Full employment for Hawke’s Bay teacher graduates

Hawke’s Bay is bucking a national trend for recently graduated primary teachers, with the first cohort of EIT’s practice-based degree all securing jobs.

It has been reported that new graduates were struggling to find permanent work with a New Zealand Educational Institute (NZEI) survey of 374 teachers who graduated within the past five years revealing that less than 60 per cent were in fixed term or relieving positions rather than in full-time permanent jobs.

And two months ago, the Ministry of Education said only 15 percent of new graduates were picking up permanent jobs.

However, associate professor Viv Aitken, programme coordinator for EIT’s Bachelor of Teaching (Primary) says Hawke’s Bay’s innovative degree is a success story and provides one possible model for degree-level teacher education in New Zealand.

Far from struggling to find jobs, the entire first cohort of 19 EIT graduates secured full-time positions in local schools within three months of completing the degree last year.

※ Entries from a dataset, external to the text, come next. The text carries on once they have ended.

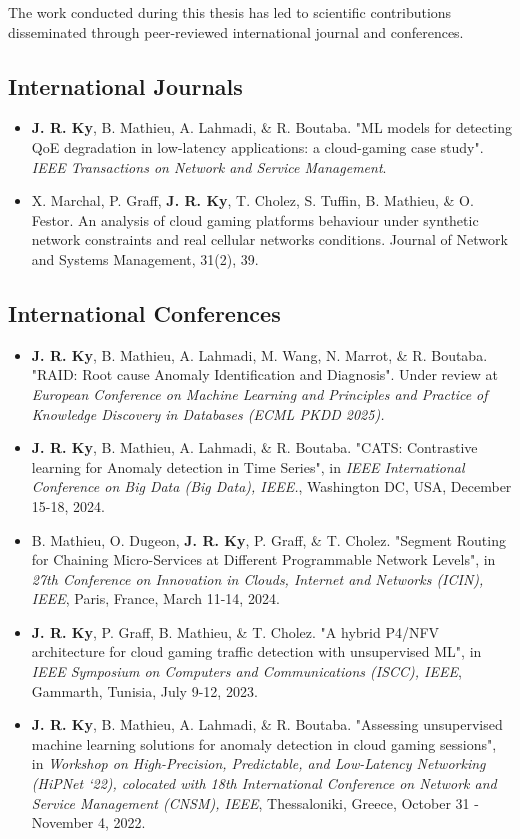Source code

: The work conducted during this thesis has led to scientific contributions disseminated through peer-reviewed international journal and conferences.

\subsection*{International Journals}

\begin{itemize}
    \item \textbf{J. R. Ky}, B. Mathieu, A. Lahmadi, \& R. Boutaba. "ML models for detecting QoE degradation in low-latency applications: a cloud-gaming case study". \textit{IEEE Transactions on Network and Service Management}.
    \item X. Marchal, P. Graff, \textbf{J. R. Ky}, T. Cholez, S. Tuffin, B. Mathieu, \& O. Festor. An analysis of cloud gaming platforms behaviour under synthetic network constraints and real cellular networks conditions. Journal of Network and Systems Management, 31(2), 39.
\end{itemize}


\subsection*{International Conferences}

\begin{itemize}
    \item \textbf{J. R. Ky}, B. Mathieu, A. Lahmadi, M. Wang, N. Marrot, \& R. Boutaba. "RAID: Root cause Anomaly Identification and Diagnosis". Under review at \textit{European Conference on Machine Learning and Principles and Practice of Knowledge Discovery in Databases (ECML PKDD 2025).}
    
    \item \textbf{J. R. Ky}, B. Mathieu, A. Lahmadi, \& R. Boutaba. "CATS: Contrastive learning for Anomaly detection in Time Series", in \textit{IEEE International Conference on Big Data (Big Data), IEEE.}, Washington DC, USA, December 15-18, 2024.
    
    \item B. Mathieu, O. Dugeon, \textbf{J. R. Ky}, P. Graff, \& T. Cholez. "Segment Routing for Chaining Micro-Services at Different Programmable Network Levels", in \textit{27th Conference on Innovation in Clouds, Internet and Networks (ICIN), IEEE}, Paris, France, March 11-14, 2024.

    \item \textbf{J. R. Ky}, P. Graff, B. Mathieu, \& T. Cholez. "A hybrid P4/NFV architecture for cloud gaming traffic detection with unsupervised ML", in \textit{IEEE Symposium on Computers and Communications (ISCC), IEEE}, Gammarth, Tunisia, July 9-12, 2023.

    \item \textbf{J. R. Ky}, B. Mathieu, A. Lahmadi, \& R. Boutaba. "Assessing unsupervised machine learning solutions for anomaly detection in cloud gaming sessions", in \textit{Workshop on High-Precision, Predictable, and Low-Latency Networking (HiPNet ‘22), colocated with 18th International Conference on Network and Service Management (CNSM), IEEE}, Thessaloniki, Greece, October 31 - November 4, 2022. 
\end{itemize}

About half of these were permanent positions, a much higher figure than that reported by the ministry.

Ms Aitken puts that down to the content and delivery of what she describe as a “boutique” degree – the first of its kind to be offered by a New Zealand institute of technology.

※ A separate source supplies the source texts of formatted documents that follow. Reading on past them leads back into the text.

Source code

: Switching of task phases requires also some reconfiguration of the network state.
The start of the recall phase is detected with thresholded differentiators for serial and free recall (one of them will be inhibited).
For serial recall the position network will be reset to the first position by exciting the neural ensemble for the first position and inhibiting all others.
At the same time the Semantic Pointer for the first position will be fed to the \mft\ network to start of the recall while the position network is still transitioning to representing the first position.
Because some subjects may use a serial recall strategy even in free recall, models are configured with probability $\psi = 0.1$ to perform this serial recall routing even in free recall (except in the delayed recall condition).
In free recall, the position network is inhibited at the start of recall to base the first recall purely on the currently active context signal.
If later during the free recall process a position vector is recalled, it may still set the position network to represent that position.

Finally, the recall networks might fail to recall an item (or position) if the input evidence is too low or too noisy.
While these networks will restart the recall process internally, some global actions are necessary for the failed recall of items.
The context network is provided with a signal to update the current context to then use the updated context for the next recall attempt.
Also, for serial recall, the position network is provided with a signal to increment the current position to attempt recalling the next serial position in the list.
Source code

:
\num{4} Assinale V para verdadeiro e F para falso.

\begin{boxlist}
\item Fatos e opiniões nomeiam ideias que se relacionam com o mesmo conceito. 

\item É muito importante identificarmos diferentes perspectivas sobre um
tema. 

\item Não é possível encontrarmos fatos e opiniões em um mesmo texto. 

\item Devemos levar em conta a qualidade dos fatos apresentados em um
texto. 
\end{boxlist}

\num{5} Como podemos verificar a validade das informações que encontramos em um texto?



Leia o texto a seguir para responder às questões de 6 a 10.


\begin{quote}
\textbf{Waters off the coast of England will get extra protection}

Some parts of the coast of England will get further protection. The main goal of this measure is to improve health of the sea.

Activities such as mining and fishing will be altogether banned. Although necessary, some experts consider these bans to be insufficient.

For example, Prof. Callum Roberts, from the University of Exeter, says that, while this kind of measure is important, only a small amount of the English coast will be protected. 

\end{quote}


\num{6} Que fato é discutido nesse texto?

Launched three years ago after an approach by the principals of four Hawke’s Bay schools, it breaks new ground with the level of practice-based learning it offers students.

The candidate teachers, as EIT calls them, spend two days a week at designated schools and another two days in a blend of on-campus and online learning. They also undertake five school-based block practicums – a total of 22 weeks over three years.

“They are actively supported by the schools, where they are assigned mentor teachers,” says Aitken. “The hands-on approach suits many learners and gives them immediate opportunities to put learning into practice.”

The degree launched with six partnering schools, and for the last two years it has also been offered by EIT Tairāwhiti in Gisborne. It now encompasses 22 schools and several others are on the waiting list.

Aitken believes the partnerships provide a vital link between primary teaching graduates and their potential employers.

“The candidate teachers make connections with school staff and gain hands-on experience and a real-life perspective on what is required of them in the classroom. For the schools, it is an opportunity to get to know the capabilities of the students and to help guide them in their learning.

“Schools also tell us they appreciate the professional development for their staff that comes from working in partnership with EIT. As one principal commented this week, it’s a win-win situation.”